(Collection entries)

⁂

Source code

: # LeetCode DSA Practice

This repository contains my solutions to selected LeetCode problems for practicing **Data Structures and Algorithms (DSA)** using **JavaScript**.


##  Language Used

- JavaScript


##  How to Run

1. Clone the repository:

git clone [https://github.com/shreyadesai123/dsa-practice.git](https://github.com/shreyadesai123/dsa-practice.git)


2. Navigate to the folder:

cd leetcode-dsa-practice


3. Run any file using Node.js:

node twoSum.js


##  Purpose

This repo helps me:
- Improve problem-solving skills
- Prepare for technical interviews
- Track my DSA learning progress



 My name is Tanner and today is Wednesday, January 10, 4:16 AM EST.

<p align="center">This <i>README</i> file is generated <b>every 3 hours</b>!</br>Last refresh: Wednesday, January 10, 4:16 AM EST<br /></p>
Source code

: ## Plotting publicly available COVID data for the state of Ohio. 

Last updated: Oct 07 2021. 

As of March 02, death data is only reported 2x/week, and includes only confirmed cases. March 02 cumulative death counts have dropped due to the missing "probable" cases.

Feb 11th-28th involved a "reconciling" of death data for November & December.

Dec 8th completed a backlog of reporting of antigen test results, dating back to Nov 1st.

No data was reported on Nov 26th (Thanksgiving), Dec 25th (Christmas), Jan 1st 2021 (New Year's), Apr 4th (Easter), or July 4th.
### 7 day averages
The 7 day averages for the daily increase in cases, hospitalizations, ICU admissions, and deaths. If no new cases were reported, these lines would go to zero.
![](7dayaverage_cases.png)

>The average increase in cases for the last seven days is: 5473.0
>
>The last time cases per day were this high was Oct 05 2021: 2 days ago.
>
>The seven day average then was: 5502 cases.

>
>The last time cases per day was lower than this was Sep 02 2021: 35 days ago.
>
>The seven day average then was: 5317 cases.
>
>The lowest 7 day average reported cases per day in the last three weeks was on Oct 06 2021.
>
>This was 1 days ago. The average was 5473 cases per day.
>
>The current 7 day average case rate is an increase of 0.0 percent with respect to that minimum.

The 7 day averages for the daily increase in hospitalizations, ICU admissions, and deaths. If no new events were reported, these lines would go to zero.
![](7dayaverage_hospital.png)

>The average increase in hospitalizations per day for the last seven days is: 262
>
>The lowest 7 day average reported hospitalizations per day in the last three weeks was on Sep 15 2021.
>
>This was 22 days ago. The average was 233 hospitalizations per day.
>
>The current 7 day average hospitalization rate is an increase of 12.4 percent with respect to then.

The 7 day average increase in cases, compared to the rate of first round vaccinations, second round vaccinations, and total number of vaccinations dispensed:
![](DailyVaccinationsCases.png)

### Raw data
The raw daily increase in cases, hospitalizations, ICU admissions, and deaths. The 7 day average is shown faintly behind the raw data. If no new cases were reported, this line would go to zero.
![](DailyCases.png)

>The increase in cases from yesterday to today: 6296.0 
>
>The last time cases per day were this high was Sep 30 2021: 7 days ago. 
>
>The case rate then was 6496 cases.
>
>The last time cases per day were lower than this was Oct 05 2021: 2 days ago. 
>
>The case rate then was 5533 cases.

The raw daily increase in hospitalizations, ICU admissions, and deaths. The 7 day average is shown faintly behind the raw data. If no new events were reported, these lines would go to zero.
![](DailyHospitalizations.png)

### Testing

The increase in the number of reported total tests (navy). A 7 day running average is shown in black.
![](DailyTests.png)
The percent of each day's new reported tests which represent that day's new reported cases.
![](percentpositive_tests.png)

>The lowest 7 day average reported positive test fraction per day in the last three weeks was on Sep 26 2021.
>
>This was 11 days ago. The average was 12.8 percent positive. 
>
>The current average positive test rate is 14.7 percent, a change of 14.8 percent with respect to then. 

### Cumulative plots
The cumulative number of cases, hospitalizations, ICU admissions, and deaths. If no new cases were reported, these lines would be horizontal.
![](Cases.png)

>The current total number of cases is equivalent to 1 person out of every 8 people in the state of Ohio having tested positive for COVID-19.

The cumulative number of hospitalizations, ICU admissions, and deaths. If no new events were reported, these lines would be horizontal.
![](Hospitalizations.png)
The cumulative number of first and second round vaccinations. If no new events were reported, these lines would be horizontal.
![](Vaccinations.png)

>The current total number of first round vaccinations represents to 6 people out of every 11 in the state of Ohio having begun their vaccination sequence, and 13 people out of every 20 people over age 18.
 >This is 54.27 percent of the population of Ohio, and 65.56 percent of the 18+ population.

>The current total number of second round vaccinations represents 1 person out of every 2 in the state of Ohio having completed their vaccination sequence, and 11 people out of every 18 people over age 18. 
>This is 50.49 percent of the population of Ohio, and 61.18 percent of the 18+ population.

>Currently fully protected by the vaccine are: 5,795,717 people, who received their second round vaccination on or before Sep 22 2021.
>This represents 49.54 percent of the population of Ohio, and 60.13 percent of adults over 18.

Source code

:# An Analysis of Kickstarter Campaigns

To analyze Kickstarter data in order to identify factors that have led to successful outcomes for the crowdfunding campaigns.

⁂

* [Problem requirements]: From the records above, determine how many lines hold "faintly" and give only that number.

* [Solved exercise]: 2